A revamped museum tells the story of gardening from the 1600s to the present day
If you are interested in gardens, cultural history, important artefacts, mediaeval church architecture, landscape design, botanical art – or any one of these, wesley kerrthis is the museum for you. It’s notoriously difficult to create a museum about a pastime, even one as central to our national consciousness as horticulture, not least in the vast nave and garden of a disused – but wonderfully located – church next to Lambeth Palace, but that’s exactly what was done nearly 40 years ago, giving us the Museum of Garden History.

This has now been brilliantly recreated with seven purpose-built galleries, 1,200 objects on display, a garden design archive, classrooms (built inside a stylish modernist glass and bronze cloister), a restaurant and two striking small gardens designed by Dan Pearson and Christopher Bradley-Hole – both multi gold medal-winners at Chelsea. And if that’s not story enough, hidden away beneath you are the lead coffins of five Archbishops of Canterbury, recently discovered in a secret underground crypt.

Alan Titchmarsh rightly describes this place as ‘the spiritual home of gardening’. It’s both Britain’s oldest and its newest great museum. Buried here are Stuart Britain’s most famous plant hunters, father and son John Tradescant. And Captain Bligh – yes, of the mutiny, but he also introduced highly nutritious breadfruit to the colonial Caribbean.

As well as remarkable plants from abroad, the Tradescants acquired a cabinet of curiosities – ‘The Ark’ which was inherited by Elias Ashmole and became the core collection for the Ashmolean in Oxford.

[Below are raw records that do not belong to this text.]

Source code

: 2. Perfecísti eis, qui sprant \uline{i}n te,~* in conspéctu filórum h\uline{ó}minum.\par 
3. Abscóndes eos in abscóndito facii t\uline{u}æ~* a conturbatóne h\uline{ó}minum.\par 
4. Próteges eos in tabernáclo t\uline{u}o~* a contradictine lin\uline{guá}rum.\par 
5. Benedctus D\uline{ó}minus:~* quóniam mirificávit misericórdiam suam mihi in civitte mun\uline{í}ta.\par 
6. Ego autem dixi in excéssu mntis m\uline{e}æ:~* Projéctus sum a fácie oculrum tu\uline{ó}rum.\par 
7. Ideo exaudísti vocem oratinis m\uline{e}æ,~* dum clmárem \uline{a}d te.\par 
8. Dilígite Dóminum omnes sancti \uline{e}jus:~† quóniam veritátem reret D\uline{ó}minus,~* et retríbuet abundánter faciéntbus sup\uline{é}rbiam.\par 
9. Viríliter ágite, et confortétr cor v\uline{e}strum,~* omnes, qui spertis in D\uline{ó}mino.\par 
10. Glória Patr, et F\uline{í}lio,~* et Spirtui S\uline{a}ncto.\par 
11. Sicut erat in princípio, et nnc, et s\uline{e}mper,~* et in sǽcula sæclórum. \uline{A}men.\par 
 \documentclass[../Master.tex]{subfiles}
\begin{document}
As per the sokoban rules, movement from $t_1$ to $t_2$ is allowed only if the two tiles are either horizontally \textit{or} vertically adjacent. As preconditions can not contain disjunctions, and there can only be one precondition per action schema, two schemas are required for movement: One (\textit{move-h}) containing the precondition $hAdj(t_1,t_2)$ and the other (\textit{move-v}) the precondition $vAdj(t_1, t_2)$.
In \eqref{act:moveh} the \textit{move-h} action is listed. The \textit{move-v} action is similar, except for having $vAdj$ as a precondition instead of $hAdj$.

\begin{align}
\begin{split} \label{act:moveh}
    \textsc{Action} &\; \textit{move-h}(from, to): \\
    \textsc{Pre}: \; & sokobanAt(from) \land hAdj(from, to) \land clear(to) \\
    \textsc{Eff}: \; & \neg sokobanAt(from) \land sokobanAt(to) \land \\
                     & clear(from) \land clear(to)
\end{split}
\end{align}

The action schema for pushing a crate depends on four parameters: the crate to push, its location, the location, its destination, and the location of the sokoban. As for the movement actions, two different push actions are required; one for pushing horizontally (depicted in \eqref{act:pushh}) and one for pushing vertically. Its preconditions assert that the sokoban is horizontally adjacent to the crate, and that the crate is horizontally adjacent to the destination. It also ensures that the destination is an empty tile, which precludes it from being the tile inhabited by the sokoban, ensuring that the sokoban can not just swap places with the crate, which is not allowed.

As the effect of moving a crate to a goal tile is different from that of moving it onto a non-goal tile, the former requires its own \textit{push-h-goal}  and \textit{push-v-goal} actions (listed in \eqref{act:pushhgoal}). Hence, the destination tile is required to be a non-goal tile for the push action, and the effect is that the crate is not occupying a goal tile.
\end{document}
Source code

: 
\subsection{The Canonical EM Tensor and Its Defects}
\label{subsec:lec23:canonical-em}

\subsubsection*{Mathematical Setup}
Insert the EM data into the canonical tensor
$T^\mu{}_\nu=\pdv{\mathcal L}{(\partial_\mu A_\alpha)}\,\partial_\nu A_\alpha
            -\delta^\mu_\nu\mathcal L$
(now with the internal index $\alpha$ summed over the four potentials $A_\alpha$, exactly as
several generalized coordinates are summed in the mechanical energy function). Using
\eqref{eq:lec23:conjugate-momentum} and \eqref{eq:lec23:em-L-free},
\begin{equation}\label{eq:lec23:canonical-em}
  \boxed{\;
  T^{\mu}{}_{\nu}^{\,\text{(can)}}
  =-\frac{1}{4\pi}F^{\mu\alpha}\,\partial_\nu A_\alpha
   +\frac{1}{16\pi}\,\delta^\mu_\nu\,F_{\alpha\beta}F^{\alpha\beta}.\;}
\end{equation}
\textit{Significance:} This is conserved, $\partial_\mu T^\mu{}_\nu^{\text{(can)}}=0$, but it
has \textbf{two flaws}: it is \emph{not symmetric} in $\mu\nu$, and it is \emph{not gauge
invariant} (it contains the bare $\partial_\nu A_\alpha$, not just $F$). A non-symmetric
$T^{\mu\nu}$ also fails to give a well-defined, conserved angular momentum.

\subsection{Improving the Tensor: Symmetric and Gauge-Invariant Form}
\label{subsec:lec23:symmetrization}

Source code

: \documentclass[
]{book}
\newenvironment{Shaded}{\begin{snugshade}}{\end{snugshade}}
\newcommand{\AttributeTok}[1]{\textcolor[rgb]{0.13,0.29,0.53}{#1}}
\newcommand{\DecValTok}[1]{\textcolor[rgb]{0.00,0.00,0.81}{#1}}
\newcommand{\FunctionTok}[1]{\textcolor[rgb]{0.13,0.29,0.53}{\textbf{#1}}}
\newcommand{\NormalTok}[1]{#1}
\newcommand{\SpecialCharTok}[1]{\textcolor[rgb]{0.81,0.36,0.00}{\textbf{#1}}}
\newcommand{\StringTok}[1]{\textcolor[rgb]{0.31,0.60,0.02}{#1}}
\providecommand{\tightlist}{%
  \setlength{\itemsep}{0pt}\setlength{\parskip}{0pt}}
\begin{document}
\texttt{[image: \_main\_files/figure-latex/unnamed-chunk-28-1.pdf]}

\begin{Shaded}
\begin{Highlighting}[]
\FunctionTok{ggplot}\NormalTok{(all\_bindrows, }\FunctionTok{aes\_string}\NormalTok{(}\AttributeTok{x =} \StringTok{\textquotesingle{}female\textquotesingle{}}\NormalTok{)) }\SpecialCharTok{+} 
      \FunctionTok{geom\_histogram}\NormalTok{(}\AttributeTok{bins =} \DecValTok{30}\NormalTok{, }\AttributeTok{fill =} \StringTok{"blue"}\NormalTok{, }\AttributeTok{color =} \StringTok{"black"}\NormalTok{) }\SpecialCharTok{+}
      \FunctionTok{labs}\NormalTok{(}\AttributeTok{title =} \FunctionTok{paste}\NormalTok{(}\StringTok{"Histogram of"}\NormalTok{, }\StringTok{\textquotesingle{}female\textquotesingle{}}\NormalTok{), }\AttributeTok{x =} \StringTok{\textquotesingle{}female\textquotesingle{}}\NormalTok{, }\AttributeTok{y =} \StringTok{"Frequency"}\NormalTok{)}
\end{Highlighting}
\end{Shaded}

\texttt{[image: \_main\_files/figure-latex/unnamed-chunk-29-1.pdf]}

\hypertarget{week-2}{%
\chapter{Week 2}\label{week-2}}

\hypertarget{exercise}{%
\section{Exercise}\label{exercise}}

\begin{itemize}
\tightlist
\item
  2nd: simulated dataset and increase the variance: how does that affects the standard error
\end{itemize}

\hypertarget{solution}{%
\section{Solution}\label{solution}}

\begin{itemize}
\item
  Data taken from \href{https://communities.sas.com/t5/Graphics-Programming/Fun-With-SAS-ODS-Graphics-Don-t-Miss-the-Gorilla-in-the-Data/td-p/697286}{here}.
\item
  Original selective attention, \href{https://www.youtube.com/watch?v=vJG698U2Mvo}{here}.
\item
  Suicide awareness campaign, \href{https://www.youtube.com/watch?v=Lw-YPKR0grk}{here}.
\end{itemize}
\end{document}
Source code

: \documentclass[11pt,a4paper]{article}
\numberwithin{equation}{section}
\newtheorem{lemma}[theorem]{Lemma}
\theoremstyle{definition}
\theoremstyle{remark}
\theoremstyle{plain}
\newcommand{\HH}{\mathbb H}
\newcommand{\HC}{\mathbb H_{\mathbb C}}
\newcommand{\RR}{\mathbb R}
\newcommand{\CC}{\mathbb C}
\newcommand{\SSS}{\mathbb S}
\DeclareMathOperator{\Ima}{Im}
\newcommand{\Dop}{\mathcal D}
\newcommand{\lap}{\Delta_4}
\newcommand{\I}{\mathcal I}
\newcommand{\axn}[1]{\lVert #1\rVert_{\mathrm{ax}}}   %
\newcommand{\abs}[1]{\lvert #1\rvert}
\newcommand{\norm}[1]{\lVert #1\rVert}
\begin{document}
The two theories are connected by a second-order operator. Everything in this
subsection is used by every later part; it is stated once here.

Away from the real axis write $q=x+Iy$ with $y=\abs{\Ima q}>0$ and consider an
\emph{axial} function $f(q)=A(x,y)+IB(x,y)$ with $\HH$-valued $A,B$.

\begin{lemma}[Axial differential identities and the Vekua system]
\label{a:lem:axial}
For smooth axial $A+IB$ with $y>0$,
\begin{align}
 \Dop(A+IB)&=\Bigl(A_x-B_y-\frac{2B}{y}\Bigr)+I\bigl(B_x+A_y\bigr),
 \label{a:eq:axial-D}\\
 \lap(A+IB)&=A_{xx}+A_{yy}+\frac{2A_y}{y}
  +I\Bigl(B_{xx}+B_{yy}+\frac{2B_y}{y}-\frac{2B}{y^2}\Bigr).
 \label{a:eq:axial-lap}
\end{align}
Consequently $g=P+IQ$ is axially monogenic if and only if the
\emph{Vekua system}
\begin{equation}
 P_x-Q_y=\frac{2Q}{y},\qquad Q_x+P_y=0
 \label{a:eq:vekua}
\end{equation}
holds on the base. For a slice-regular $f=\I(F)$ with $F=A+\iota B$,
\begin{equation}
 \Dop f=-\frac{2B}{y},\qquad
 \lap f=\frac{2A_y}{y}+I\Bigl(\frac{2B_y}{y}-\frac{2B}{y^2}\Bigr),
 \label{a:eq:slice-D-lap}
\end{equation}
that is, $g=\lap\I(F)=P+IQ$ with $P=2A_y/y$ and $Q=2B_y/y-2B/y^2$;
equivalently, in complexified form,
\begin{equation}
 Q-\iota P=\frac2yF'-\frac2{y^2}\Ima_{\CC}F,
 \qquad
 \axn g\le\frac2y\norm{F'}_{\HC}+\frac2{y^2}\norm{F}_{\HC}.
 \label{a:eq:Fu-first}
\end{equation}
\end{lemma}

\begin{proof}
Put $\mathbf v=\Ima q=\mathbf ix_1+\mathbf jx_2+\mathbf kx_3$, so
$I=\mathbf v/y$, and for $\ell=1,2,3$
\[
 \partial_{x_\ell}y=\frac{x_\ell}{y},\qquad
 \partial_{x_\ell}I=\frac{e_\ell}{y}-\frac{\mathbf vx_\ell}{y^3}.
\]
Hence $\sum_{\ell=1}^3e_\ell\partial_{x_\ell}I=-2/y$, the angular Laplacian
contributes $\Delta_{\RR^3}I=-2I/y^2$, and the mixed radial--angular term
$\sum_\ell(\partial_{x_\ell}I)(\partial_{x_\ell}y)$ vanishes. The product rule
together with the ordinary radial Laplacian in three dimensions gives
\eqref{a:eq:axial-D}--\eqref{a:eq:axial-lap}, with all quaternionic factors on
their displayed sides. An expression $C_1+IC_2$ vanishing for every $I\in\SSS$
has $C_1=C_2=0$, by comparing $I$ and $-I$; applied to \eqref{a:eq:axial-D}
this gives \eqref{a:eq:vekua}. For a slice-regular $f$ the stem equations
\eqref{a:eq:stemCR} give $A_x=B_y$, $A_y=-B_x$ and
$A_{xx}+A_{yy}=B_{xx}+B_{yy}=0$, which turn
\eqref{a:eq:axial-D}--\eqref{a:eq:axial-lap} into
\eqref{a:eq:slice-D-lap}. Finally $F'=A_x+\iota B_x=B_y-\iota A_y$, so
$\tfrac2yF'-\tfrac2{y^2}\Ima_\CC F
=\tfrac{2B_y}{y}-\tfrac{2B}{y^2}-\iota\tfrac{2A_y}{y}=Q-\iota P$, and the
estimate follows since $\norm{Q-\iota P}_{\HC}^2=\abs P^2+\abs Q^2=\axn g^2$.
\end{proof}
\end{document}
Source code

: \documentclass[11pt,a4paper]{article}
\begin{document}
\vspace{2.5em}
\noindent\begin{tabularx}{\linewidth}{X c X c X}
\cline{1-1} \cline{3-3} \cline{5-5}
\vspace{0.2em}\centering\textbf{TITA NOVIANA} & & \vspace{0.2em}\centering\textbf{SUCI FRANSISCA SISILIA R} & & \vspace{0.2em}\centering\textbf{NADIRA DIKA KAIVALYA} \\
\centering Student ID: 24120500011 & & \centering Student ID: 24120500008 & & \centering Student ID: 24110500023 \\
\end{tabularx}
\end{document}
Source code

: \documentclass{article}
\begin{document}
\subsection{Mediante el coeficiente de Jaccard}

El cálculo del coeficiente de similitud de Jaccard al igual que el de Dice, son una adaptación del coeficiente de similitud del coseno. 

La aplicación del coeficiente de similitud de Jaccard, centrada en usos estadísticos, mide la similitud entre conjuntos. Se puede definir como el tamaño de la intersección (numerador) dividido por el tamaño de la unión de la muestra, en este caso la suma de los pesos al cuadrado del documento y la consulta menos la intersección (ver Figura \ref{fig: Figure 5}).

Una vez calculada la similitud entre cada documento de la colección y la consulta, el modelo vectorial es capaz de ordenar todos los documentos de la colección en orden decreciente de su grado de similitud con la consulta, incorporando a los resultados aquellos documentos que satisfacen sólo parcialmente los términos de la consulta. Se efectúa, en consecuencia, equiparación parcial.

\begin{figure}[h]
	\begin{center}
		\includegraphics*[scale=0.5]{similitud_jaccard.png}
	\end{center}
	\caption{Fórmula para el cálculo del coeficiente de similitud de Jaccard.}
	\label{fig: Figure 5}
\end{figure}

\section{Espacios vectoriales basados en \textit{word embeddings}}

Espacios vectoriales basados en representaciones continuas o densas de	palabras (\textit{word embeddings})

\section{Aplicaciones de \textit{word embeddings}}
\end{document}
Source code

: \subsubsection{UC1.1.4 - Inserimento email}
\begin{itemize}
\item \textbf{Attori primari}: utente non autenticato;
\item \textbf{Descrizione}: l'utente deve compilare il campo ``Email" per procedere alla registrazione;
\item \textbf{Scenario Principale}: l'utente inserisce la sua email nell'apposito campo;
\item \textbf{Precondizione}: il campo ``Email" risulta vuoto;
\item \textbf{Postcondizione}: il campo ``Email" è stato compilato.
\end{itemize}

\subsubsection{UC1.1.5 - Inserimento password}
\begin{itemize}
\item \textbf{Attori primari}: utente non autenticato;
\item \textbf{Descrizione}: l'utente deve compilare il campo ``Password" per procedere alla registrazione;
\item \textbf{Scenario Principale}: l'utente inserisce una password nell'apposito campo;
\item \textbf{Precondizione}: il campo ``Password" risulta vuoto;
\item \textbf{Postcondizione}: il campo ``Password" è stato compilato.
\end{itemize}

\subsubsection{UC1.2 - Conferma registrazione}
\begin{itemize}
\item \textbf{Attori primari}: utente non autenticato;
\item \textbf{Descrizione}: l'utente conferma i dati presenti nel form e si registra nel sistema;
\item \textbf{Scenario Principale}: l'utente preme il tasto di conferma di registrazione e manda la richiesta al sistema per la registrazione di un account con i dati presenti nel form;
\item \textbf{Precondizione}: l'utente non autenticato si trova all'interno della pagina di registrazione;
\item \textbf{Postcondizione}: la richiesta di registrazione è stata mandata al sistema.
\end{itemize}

Some of these artefacts are back in Lambeth, along with the vegetable lamb, an ancient root which looks just like a baby herbivore.

This is a three-dimensional history of British gardening from 1600 till now and it’s very much a museum for everyone. Kids go free and in an inner city where twothirds of people don’t have easy access to a garden, the museum has links with about 100 schools and excellent facilities for teaching and connecting with young people, many of whom have never held a worm or looked closely at a plant.

There are so many amazing artefacts: Britain’s oldest wateringcan; mid-nineteenth century lawnmowers; a cucumber forcer, which looks like a huge test tube; a Humphry Repton Red Book; Gertrude Jekyll’s personal album of her early photographs – the only one this side of the Atlantic; hand-drawn early designs for famous gardens, such as Geoffrey Jellicoe’s Shute or Dominic Cole’s Eden Project; and an inspiring Edwardian portrait of an anonymous black gardener.

There are also sections on wartime gardening (including flower pressings from a bombsite in the City of London), allotments, public parks and garden broadcasting, plus two excellent temporary exhibitions – newly commissioned paintings of London landscapes and specimens from historic orchards.

You’ll also find fascinating films in which leading designers explain their craft, or in which ordinary folk talk about their sheds. I must declare an interest here – I’m in one of the films and when I helped run the Heritage Lottery Fund, this was a project we supported, part of a successful £7 million-plus of fundraising by this small independent charity. It has more than lived up to my expectations and I believe it will fulfil yours. The new Garden Museum is a fabulous addition to London’s heritage and horticultural landscape.